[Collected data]

***

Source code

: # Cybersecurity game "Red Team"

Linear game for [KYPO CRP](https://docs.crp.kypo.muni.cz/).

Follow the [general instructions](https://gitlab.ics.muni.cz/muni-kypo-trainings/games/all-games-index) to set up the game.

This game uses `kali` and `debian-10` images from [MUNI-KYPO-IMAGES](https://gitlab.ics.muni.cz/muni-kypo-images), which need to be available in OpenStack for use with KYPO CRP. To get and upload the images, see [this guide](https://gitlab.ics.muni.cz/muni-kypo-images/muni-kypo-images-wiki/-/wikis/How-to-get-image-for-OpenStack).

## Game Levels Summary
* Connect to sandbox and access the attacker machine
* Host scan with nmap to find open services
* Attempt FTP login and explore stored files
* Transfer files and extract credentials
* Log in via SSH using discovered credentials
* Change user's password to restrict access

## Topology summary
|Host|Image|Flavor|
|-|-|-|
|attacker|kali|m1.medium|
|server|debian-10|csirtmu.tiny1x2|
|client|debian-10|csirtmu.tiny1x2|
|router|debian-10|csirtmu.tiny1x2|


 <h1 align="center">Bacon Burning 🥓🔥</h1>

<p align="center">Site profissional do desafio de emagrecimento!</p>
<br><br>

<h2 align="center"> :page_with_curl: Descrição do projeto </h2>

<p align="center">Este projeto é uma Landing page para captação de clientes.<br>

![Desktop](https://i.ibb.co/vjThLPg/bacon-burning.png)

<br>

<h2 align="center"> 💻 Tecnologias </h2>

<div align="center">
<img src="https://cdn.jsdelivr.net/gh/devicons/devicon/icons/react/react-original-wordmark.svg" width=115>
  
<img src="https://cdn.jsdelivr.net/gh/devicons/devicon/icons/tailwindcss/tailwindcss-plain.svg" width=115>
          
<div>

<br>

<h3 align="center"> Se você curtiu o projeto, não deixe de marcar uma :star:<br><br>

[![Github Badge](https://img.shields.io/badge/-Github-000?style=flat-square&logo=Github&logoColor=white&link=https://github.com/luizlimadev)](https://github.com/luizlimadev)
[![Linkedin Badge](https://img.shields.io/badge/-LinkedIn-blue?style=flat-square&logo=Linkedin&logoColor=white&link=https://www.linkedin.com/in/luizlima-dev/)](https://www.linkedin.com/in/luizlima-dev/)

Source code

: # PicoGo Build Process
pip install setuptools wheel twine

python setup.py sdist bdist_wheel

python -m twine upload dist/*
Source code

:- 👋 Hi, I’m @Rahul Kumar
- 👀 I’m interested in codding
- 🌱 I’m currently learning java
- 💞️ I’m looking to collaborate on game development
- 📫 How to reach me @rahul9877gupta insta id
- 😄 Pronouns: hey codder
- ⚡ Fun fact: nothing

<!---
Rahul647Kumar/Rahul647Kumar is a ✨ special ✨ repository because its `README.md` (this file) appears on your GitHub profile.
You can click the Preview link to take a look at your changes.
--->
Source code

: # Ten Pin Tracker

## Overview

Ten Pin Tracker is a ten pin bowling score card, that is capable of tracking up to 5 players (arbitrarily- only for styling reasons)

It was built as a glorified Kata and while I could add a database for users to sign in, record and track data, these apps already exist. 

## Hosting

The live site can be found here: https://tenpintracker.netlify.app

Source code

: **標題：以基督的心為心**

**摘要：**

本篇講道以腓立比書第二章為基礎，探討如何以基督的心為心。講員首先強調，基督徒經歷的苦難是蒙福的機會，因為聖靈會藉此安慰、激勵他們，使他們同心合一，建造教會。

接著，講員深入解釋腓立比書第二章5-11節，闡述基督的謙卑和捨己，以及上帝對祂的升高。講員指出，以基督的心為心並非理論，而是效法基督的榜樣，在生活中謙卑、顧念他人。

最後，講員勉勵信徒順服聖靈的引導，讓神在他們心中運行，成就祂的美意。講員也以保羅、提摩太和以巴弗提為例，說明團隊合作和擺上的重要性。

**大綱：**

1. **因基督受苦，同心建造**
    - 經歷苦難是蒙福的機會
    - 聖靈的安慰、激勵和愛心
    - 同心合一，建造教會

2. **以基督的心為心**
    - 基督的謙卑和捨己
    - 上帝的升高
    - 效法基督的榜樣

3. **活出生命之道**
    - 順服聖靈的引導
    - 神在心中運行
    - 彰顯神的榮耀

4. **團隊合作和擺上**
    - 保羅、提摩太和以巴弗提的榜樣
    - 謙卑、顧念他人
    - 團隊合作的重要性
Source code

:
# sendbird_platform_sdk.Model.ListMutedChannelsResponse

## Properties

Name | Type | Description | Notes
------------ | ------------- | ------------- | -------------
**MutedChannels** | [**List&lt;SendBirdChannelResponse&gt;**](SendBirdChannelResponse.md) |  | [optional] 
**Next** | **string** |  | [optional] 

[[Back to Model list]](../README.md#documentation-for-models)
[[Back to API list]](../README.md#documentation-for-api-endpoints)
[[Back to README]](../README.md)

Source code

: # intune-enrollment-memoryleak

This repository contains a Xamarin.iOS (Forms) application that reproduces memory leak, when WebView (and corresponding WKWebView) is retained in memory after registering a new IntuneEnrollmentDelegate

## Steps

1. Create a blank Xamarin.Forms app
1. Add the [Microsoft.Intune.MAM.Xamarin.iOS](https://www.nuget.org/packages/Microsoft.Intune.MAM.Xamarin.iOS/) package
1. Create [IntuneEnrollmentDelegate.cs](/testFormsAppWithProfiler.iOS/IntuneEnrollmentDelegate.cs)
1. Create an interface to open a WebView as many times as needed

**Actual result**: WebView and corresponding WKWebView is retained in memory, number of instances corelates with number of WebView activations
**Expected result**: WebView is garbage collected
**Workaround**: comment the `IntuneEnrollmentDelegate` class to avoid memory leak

***

» **BRIEF**
Task for the records above: copy every line in which the word "csirtmu" occurs.

» **RESULT OF THIS TASK**
|server|debian-10|csirtmu.tiny1x2|
|client|debian-10|csirtmu.tiny1x2|
|router|debian-10|csirtmu.tiny1x2|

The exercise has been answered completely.